WHAT TO DO:
When you have gone through the records below, state only how many lines include the word "code".

►

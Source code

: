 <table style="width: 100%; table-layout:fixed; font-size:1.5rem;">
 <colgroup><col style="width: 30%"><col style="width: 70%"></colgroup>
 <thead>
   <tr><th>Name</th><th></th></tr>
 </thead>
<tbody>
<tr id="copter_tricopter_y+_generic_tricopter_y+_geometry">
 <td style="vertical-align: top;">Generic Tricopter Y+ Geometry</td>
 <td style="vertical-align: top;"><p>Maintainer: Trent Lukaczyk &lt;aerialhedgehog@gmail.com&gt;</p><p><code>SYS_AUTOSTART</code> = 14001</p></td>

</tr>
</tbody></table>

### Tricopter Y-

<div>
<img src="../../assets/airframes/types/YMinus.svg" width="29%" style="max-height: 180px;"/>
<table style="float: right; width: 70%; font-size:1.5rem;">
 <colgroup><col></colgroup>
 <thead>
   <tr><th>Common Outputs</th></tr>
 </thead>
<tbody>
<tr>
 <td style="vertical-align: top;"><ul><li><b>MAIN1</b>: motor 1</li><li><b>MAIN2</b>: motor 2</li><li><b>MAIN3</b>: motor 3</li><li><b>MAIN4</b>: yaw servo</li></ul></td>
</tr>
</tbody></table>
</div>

◄

REPLY TO THE EXERCISE:
2